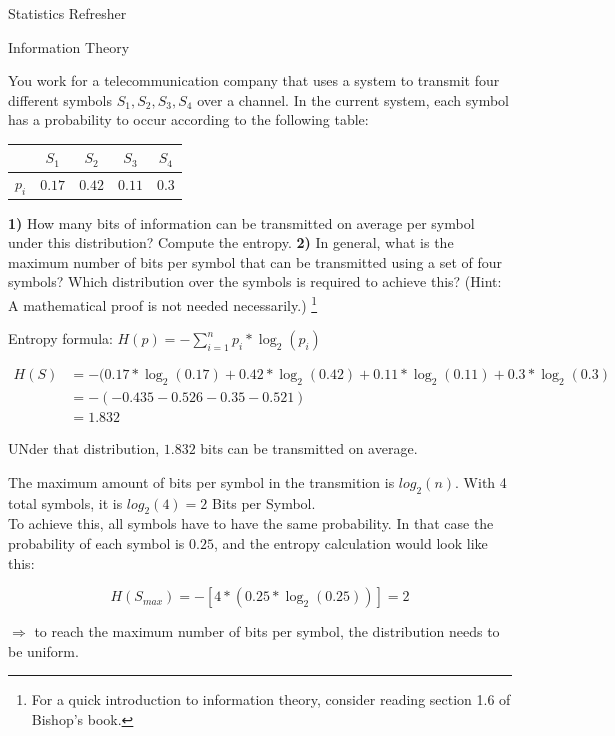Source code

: \documentclass[
	english,
        solution=true
	]{tudaexercise}
\begin{document}
\begin{task}[points=15]{Statistics Refresher}
\begin{subtask}[points=7, title=Conditional Probability]
\begin{solution}
\end{solution}

\end{subtask}
\end{task}

\newpage

\begin{task}[points=5]{Information Theory}

\begin{subtask}[points=5,title=Entropy]
You work for a telecommunication company that uses a system to transmit four different symbols ${S_1, S_2, S_3, S_4}$ over a channel.
In the current system, each symbol has a probability to occur according to the following table:

\begin{center}
\begin{tabular}{r|cccc}
 & $S_1$ & $S_2$ & $S_3$ & $S_4$ \\
\hline
$p_i$ & $0.17$    & $0.42$    & $0.11$    & $0.3$
\end{tabular}
\end{center}
\textbf{1)} How many bits of information can be transmitted on average per symbol under
this distribution? Compute the entropy.
\textbf{2)} In general, what is the maximum number of bits per symbol that can be transmitted using a set of four symbols? Which
distribution over the symbols is required to achieve this? (Hint: A mathematical proof is not needed necessarily.)  \footnote{For a
    quick introduction to information theory, consider reading section 1.6 of
Bishop's book.}

\begin{solution}

    Entropy formula: $H(p)=-\sum^n_{i=1} p_i*\log_2(p_i)$

\begin{align*}
    H(S)&=-(0.17*\log_2(0.17)+0.42*\log_2(0.42)+0.11*\log_2(0.11)+0.3*\log_2(0.3)\\
    &=-(-0.435-0.526-0.35-0.521)\\
    &=1.832
\end{align*}

UNder that distribution, $1.832$ bits can be transmitted on average.
    
The maximum amount of bits per symbol in the transmition is $log_2(n)$. With 4 total symbols, it is $log_2(4)=2$ Bits per Symbol.\\

To achieve this, all symbols have to have the same probability. In that case the probability of each symbol is $0.25$, and the entropy calculation would look like this:

\[H(S_{max})=-[4*(0.25*\log_2(0.25))]=2\]

$\Rightarrow$ to reach the maximum number of bits per symbol, the distribution needs to be uniform.
\end{solution}
\end{subtask}
\end{task}
\end{document}
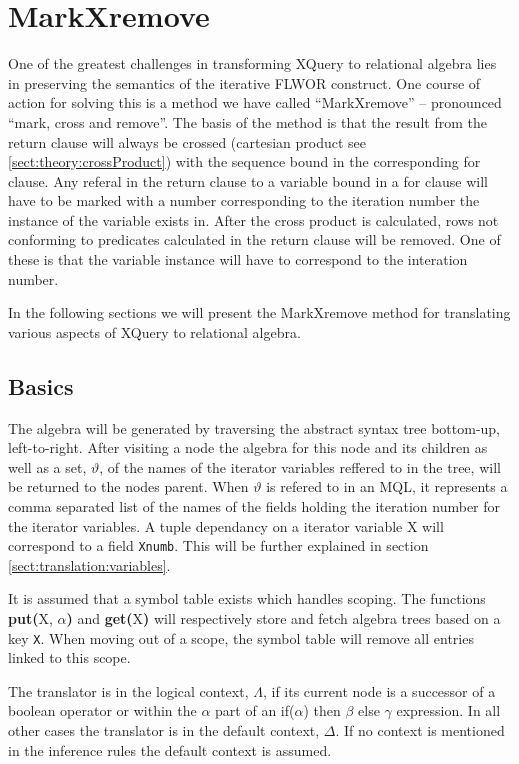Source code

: \section{MarkXremove}
\label{sect:translation:markXremove}

One of the greatest challenges in transforming XQuery to relational algebra
lies in preserving the semantics of the iterative FLWOR construct. One
course of action for solving this is a method we have called ``MarkXremove'' --
pronounced ``mark, cross and remove''. The basis of the method is that the
result from the \textsf{return} clause will always be crossed (cartesian product
see \ref{sect:theory:crossProduct}) with the sequence bound in the
corresponding \textsf{for} clause. Any referal in the \textsf{return} clause to a
variable bound in a \textsf{for} clause will have to be marked with a number
corresponding to the iteration number the instance of the variable exists in.
After the cross product is calculated, rows not conforming to predicates
calculated in the \textsf{return} clause will be removed. One of these is that
the variable instance will have to correspond to the interation number.

In the following sections we will present the MarkXremove method for
translating various aspects of XQuery to relational algebra.

\subsection{Basics}
The algebra will be generated by traversing the abstract syntax tree bottom-up, left-to-right. After visiting a
node the algebra for this node and its children as well as a set, $\vartheta$, of the names of the iterator
variables reffered to in the tree, will be returned to the nodes parent. When $\vartheta$ is refered to in an MQL,
it represents a comma separated list of the names of the fields holding the iteration number for the iterator
variables. A tuple dependancy on a iterator variable \textsf{X} will correspond to a field \texttt{Xnumb}. This
will be further explained in section \ref{sect:translation:variables}.

It is assumed that a symbol table exists which handles scoping. The functions
\textbf{put(}\textsf{X}, $\alpha$\textbf{)} and \textbf{get(}\textsf{X}\textbf{)}
will respectively store and fetch algebra trees based on a key \verb!X!. When
moving out of a scope, the symbol table will remove all entries linked to this scope.

The translator is in the logical context, $\Lambda$, if its current node is a
successor of a boolean operator or within the $\alpha$ part of an
\textsf{if($\alpha$) then $\beta$ else $\gamma$} expression. In all other cases
the translator is in the default context, $\Delta$. If no context is mentioned
in the inference rules the default context is assumed.

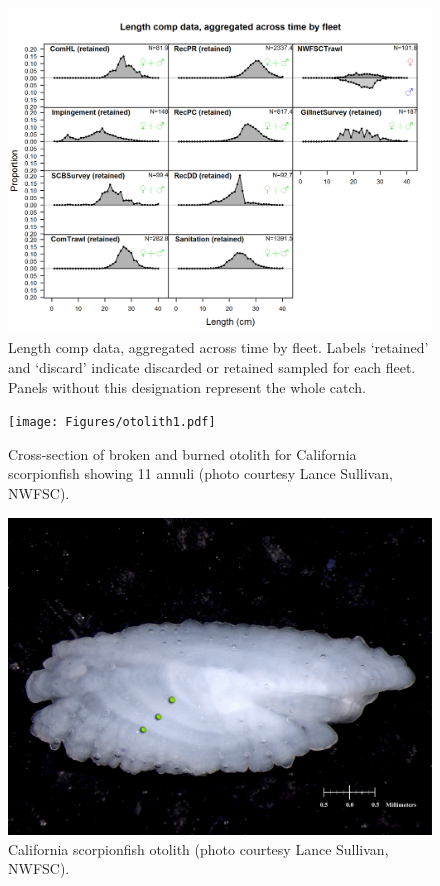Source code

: \documentclass[12pt,]{article}
\begin{document}
\FloatBarrier

\begin{figure}[htbp]
\centering
\includegraphics{r4ss/plots_mod1/comp_lendat__aggregated_across_time.png}
\caption{Length comp data, aggregated across time by fleet. Labels
`retained' and `discard' indicate discarded or retained sampled for each
fleet. Panels without this designation represent the whole catch.
\label{fig:comp_lendat_aggregated_across_time}}
\end{figure}

\FloatBarrier

\begin{figure}[htbp]
\centering
\texttt{[image: Figures/otolith1.pdf]}
\caption{Cross-section of broken and burned otolith for California
scorpionfish showing 11 annuli (photo courtesy Lance Sullivan, NWFSC).
\label{fig:otolith1}}
\end{figure}

\begin{figure}[htbp]
\centering
\includegraphics{Figures/otolith2.pdf}
\caption{California scorpionfish otolith (photo courtesy Lance Sullivan,
NWFSC). \label{fig:otolith2}}
\end{figure}
\end{document}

- **What is being asked**
Each line of the listing that contains the word "texttt" must be copied.

- **Result**
variables. A tuple dependancy on a iterator variable \textsf{X} will correspond to a field \texttt{Xnumb}. This
\texttt{[image: Figures/otolith1.pdf]}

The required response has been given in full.